Shape problem with mixture model, enumeration and Predictive

I am working with a relatively simple extension of the model from the GMM tutorial and am running into problems with the tensor dimensions. Model evaluation works (model(X, y)), TraceEnum_ELBO evaluation works, but calling Predictive works only when the number of test samples matches the number of training samples.

I do not use any squeeze, to_event, .T calls or anything else that might mess with the dimensions; it’s all very basic.

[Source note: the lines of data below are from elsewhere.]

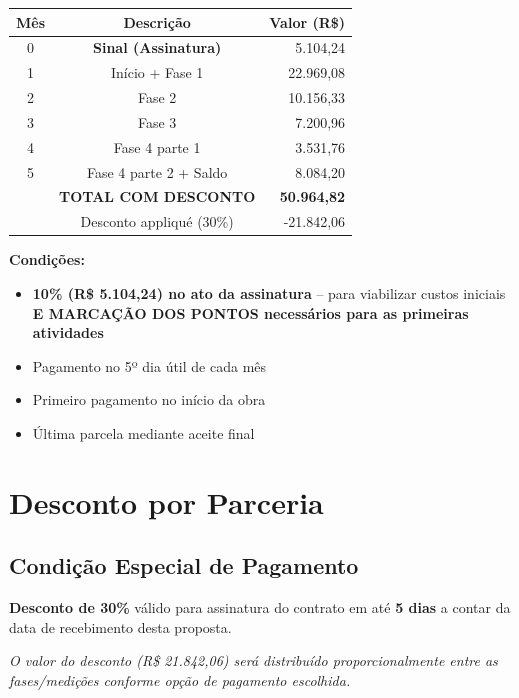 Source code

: \documentclass[12pt,a4paper]{article}
\renewenvironment{table}%
{\begin{center}%
\scriptsize%
\addtolength{\tabcolsep}{-2pt}%
}%
{\end{center}}
\begin{document}
\begin{table}
\centering
\begin{tabular}{ccr}
\toprule
\textbf{Mês} & \textbf{Descrição} & \textbf{Valor (R\$)} \\
\midrule
0 & \textbf{Sinal (Assinatura)} & 5.104,24 \\
1 & Início + Fase 1 & 22.969,08 \\
2 & Fase 2 & 10.156,33 \\
3 & Fase 3 & 7.200,96 \\
4 & Fase 4 parte 1 & 3.531,76 \\
5 & Fase 4 parte 2 + Saldo & 8.084,20 \\
\midrule
 & \textbf{TOTAL COM DESCONTO} & \textbf{50.964,82} \\
 & Desconto appliqué (30\%) & -21.842,06 \\
\bottomrule
\end{tabular}
\end{table}

\noindent\textbf{Condições:}
\begin{itemize}
\item \textbf{10\% (R\$ 5.104,24) no ato da assinatura} -- para viabilizar custos iniciais \textbf{E MARCAÇÃO DOS PONTOS necessários para as primeiras atividades}
\item Pagamento no 5º dia útil de cada mês
\item Primeiro pagamento no início da obra
\item Última parcela mediante aceite final
\end{itemize}

\pagebreak

\section{Desconto por Parceria}

\subsection{Condição Especial de Pagamento}

\textbf{Desconto de 30\%} válido para assinatura do contrato em até \textbf{5 dias} a contar da data de recebimento desta proposta.

\noindent\textit{O valor do desconto (R\$ 21.842,06) será distribuído proporcionalmente entre as fases/medições conforme opção de pagamento escolhida.}
\end{document}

Here’s the fully reproducible example:

import torch
import pyro
import pyro.distributions as dist
from pyro import poutine
from pyro.infer import TraceEnum_ELBO, config_enumerate, Predictive
from pyro.infer.autoguide import AutoDiagonalNormal

# Notice the different number of samples (10 vs 5) in the training / test "datasets"
x_train = torch.randn(10)
y_train = torch.bernoulli(torch.ones(10)*0.5)
x_test = torch.randn(5)
y_test = torch.bernoulli(torch.ones(5)*0.5)

@config_enumerate
def model_LR_aleatoric(X, y, num_mixture_components=3):
    beta_coef = pyro.sample(f"beta", dist.Normal(0.0, 5.0))  # size []
    risk_logits = X * beta_coef  # broadcasting to [len(X),] here
    
    weights_dist = dist.Dirichlet(0.5 * torch.ones(num_mixture_components))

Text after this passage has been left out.